» **WORK TASK**
Each line of the records below that holds "This" should be copied out.

_ _ _ _ _

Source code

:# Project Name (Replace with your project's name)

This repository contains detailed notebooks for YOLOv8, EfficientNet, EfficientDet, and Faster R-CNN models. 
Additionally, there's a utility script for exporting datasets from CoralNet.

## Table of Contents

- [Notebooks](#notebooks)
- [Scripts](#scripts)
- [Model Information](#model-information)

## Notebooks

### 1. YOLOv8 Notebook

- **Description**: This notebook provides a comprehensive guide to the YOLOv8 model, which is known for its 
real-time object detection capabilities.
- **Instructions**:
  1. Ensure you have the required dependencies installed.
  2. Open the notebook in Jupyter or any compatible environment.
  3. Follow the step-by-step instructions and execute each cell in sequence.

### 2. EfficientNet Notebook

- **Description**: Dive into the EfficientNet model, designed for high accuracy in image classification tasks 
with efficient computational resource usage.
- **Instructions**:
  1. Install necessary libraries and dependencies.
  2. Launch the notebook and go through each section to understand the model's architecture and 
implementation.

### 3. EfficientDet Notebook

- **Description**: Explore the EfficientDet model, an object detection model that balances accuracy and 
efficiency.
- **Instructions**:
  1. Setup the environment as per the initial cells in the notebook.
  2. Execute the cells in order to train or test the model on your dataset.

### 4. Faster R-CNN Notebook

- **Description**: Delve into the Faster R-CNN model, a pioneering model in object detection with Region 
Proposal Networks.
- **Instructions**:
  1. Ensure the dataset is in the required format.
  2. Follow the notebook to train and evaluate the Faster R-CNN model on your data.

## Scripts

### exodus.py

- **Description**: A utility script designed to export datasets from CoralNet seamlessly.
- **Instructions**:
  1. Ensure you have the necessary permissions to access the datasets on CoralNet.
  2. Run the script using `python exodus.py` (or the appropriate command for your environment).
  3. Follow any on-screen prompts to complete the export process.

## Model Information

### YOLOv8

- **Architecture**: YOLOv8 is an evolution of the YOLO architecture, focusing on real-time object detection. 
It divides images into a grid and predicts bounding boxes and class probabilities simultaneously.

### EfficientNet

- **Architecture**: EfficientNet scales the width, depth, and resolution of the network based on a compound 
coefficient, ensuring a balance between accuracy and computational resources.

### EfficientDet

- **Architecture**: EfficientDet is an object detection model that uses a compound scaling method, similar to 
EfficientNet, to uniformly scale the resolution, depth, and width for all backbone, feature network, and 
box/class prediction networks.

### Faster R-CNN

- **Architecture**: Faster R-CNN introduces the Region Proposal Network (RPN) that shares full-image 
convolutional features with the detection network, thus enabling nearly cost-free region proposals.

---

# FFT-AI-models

_ _ _ _ _

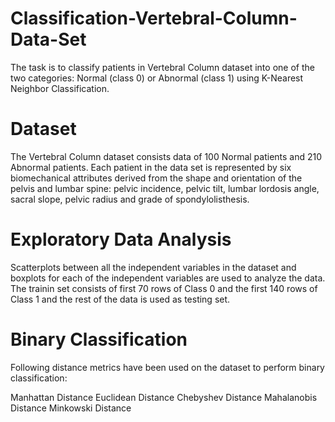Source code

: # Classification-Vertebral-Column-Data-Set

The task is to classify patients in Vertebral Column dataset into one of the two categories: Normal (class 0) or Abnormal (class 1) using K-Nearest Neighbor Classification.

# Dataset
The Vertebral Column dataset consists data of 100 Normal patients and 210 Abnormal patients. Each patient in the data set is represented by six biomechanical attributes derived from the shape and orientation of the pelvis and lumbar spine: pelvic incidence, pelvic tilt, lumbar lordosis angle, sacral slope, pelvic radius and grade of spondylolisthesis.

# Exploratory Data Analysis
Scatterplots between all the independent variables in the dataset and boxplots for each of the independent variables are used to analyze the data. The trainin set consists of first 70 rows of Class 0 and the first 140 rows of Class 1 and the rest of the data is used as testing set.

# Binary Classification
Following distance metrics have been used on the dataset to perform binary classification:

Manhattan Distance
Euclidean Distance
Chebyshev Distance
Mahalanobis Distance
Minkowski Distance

_ _ _ _ _

» **ANSWER FOR THE TASK**
This repository contains detailed notebooks for YOLOv8, EfficientNet, EfficientDet, and Faster R-CNN models. 
- **Description**: This notebook provides a comprehensive guide to the YOLOv8 model, which is known for its 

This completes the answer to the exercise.